_Activity_.
Tally every line of the records below that includes "minimum", and reply with the total alone.

_Supplied data_.
....
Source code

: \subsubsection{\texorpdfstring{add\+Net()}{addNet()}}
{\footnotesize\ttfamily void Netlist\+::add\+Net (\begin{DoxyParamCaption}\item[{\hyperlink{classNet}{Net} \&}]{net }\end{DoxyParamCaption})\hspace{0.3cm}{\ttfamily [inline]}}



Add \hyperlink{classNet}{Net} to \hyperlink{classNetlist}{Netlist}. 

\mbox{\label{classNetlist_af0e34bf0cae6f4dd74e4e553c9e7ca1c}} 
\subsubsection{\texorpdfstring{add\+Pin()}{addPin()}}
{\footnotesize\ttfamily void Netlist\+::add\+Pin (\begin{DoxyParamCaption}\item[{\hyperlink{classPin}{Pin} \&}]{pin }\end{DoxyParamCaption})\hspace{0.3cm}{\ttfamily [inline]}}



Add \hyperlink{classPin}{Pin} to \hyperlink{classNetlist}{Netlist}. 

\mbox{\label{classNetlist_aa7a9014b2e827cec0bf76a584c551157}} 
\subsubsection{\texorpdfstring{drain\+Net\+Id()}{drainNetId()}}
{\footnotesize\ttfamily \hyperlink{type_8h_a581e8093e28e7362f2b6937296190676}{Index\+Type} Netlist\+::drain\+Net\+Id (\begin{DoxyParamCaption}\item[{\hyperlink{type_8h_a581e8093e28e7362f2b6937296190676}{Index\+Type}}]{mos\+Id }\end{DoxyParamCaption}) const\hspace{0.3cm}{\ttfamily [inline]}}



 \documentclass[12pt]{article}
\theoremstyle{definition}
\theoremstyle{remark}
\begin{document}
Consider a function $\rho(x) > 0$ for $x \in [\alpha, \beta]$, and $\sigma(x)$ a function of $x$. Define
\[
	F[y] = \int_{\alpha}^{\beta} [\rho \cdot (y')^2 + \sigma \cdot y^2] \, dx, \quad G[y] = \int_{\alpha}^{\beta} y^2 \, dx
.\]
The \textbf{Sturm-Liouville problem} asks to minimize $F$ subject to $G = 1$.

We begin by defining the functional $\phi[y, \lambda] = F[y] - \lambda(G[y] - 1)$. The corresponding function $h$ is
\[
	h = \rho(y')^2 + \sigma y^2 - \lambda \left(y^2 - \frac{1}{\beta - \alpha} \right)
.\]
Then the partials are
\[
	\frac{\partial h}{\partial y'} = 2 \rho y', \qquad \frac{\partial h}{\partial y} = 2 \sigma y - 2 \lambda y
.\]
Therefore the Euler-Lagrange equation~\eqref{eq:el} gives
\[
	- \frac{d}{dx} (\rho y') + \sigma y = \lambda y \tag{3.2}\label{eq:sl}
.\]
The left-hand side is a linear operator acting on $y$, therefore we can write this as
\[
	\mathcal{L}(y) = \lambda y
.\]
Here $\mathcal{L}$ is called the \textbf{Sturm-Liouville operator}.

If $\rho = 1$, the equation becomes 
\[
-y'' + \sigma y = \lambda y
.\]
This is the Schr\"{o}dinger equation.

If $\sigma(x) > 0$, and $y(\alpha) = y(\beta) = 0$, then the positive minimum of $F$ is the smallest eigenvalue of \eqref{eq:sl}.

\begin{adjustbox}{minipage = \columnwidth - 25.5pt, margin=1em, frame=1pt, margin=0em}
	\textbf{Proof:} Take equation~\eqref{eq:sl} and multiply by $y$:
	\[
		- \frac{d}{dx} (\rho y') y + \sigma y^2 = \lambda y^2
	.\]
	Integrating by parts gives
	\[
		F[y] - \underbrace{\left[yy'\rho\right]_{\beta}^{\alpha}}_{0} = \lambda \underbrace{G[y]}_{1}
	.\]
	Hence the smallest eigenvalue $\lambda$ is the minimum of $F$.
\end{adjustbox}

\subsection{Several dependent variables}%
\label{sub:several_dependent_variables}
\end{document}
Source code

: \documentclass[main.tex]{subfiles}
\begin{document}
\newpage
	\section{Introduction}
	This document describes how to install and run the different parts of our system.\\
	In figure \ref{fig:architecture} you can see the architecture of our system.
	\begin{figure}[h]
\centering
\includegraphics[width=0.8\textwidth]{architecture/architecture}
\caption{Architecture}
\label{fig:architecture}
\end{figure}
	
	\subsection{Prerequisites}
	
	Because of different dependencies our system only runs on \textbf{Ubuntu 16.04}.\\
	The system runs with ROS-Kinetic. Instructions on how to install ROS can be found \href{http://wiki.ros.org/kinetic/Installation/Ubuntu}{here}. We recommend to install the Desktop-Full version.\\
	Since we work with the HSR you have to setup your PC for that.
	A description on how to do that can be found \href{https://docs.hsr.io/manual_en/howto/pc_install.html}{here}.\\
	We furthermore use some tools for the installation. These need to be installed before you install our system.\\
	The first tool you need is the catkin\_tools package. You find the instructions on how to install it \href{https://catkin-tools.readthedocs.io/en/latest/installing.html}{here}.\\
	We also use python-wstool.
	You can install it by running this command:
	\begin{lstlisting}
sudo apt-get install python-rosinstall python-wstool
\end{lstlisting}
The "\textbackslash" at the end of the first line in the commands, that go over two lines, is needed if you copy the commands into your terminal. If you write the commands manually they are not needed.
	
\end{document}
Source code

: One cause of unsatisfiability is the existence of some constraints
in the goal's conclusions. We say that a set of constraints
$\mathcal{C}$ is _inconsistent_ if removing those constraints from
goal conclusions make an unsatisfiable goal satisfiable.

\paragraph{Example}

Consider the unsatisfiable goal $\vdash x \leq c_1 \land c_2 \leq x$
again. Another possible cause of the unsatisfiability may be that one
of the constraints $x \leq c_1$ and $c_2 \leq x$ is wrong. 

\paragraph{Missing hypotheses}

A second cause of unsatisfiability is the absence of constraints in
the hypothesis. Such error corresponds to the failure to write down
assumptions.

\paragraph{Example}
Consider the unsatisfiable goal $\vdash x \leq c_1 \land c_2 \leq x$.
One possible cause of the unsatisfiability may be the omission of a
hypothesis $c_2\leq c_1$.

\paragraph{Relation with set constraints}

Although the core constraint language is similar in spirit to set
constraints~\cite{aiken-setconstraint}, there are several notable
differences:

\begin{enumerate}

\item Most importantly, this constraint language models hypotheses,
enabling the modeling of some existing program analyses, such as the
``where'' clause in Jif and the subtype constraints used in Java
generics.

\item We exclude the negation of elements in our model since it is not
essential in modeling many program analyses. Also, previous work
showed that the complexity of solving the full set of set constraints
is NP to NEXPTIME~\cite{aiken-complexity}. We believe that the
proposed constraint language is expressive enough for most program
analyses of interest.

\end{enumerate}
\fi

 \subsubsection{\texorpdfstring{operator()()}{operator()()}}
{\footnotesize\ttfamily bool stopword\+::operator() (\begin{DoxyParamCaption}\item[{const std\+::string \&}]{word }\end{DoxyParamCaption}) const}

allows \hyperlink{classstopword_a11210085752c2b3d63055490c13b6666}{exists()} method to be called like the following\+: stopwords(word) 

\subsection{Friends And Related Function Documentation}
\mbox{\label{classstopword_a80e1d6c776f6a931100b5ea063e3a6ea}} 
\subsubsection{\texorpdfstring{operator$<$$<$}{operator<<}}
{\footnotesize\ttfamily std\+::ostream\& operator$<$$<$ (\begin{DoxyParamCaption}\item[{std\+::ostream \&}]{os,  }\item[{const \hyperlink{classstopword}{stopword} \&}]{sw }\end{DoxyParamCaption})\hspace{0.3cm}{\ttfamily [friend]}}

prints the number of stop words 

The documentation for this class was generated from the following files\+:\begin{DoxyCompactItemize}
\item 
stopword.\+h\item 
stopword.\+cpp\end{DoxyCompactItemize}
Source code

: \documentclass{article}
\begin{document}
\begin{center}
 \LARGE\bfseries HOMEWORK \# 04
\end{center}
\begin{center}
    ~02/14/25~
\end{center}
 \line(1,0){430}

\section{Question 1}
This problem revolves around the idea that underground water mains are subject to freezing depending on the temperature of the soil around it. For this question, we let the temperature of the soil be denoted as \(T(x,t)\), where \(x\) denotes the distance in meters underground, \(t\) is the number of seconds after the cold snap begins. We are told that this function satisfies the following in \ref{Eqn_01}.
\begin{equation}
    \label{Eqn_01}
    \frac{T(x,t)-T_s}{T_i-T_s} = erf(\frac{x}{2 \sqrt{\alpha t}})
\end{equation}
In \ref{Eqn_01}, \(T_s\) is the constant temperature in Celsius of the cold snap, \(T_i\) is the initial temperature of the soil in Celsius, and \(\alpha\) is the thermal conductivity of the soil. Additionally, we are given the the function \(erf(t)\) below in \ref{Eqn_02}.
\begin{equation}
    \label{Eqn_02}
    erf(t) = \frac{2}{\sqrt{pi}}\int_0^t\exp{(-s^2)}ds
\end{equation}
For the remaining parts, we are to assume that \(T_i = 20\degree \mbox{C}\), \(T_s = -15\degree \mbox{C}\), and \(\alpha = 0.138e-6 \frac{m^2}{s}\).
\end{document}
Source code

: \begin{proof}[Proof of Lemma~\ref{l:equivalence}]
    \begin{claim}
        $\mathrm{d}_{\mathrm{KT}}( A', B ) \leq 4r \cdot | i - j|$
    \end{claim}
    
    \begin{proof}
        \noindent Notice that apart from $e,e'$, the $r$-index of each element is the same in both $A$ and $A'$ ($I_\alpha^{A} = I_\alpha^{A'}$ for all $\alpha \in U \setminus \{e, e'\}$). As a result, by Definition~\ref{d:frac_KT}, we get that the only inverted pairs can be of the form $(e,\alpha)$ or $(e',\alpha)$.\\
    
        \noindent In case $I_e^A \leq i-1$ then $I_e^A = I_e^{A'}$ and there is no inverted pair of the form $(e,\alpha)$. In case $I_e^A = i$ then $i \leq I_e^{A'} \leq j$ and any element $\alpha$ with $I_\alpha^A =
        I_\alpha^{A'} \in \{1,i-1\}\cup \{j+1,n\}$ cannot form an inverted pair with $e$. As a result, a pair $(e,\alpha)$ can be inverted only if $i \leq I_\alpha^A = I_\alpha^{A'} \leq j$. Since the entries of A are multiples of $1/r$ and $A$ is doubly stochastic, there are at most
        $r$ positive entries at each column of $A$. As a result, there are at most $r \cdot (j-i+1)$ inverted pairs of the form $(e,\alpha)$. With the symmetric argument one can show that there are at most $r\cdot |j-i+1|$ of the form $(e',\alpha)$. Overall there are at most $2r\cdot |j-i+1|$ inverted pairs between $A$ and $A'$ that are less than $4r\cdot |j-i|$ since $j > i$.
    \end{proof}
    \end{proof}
....
_Problem solution_.
2